Hacker News new | ask | show | jobs
by _0ffh 466 days ago
Please don't confuse people with wrong information, the reasoning part in reasoning models is the exact same LLM that produces the final answer. For example o1 uses special "thinking" tokens to demarcate between reasoning and answer sections of it's output.
1 comments

Sure, that's a great clarification though maybr a bit of an implementation detail in this context.

Functionally my argument stands in this context - just because we can see one stream of LLM responses responding to the primary response stream says nothing of reasoning or what is going on internally in the reasoning layer.

> what is going on internally in the reasoning layer.

We literally know exactly what is going on with every layer.

It’s well defined. There are mathematical proofs for everything.

Moreover it’s all machine instructions which can be observed.

The emergent properties we see in LLMs are surprising and impressive, but not magic. Internally what is happening is a bunch of matrix multiplications.

There’s no internal thought or process or anything like that.

It’s all “just” math.

To assume anything else is personification bias.

To look at LLMs outputting text and a human writing text and think “oh these two things must be working in the same way” is just… not a very critical line of thought.

> We literally know exactly what is going on with every layer.

Unless I missed a huge break in the observability problem, this isn't correct.

We know exactly how every layer is designed and we know how we functionally expect that to work. We don't know what actually happens in the model at time of inference.

I.e. we know what pieces were used to build the thing but when we actually use it its a black box - we only know inputs and outputs.

> We don't know what actually happens in the model at time of inference.

How could we not know? Every processor instruction is observable.

What we specifically don’t have a good view is the causal relationship between input tokens, a model’s weights, and the output.

We don’t know specifically what weights matter or why.

That’s very different than not understanding what processes are taking place.

This paper [1] may be an interesting place to start.

We only know how the structures are designed to work, and we have hypothesise of how they likely work. We can't interpret what actually happens when the LLM is actually going through the process of generating a response.

That seems pedantic or unimportant on the surface, but there are some really important implications. At the more benign level, we don't know why a model gave a bad response when a person wasn't happy with the output. On the more important end, any concerns related to the risk of these models becoming self-directed or malicious simply can't be recognized or guarded against. We won't know if a model becomes self-directed until after it acts on it in ways that don't match how we already expect them to work.

Both alignment and interoperability were important research topics for decades of AI research. We effectively abandoned those topics once we made real technological advancement - once an AI-like tool was no longer entirely theoretical we couldn't be bothered focusing resources on figuring out how to do it safely. The horse was already out of the barn.

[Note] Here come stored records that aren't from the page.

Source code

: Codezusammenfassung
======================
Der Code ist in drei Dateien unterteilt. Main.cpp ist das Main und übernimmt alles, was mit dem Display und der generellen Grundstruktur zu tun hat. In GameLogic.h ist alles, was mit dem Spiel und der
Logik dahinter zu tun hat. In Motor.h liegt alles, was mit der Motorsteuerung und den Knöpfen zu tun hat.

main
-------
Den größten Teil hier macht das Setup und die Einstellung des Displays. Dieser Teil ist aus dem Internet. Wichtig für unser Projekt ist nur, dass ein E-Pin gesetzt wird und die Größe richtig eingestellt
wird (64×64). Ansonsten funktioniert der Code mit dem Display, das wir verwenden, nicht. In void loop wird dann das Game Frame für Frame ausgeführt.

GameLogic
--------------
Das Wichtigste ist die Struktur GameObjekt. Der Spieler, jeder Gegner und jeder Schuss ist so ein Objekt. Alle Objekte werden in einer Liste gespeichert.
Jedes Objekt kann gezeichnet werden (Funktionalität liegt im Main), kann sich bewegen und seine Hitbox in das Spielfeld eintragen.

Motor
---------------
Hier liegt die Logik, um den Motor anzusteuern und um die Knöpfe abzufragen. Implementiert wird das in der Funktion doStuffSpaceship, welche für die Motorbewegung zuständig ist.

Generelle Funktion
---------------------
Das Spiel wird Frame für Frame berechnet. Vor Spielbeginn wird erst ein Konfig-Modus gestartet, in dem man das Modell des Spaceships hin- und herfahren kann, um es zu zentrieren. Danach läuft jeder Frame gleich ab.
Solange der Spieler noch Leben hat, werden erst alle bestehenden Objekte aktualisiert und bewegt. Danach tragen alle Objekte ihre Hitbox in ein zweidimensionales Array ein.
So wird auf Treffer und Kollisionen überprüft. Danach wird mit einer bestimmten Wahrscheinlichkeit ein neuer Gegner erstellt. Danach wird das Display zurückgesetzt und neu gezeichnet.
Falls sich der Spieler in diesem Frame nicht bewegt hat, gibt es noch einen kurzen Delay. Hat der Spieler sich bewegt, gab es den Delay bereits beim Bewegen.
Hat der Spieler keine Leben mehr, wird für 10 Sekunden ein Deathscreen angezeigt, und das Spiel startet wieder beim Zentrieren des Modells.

Does this mean they will turn evil or end up going poorly for us? Absolutely not. It just means that we have to cross our fingers and hope because we can't detect issues early.

[1] https://arxiv.org/abs/2309.01029

> We can't interpret what actually happens when the LLM is actually going through the process of generating a response.

There are 2 things we’re talking about here.

There’s the physical, mechanical operations going on during inference and there’s potentially a higher order process happening as an emergent property of those mechanical operations.

We know precisely the mechanical operations that take place during inference as they are machine instructions which are both man-made and very well understood. I hope we can agree here.

Then there’s potentially a higher order process. The existence of that process and what that process is still a mystery.

We do not know how the human brain works, physically. We can’t inspect discrete units of brain operations as we can with machine instructions.

For that reason, it is uncritical to assume that there is any kind of “thought” process occurring at inference which is similar to our thought processes.

Comparing the two is like apples and oranges anyway and is pedantic in a non-useful way, especially with our limited understanding of the human brain.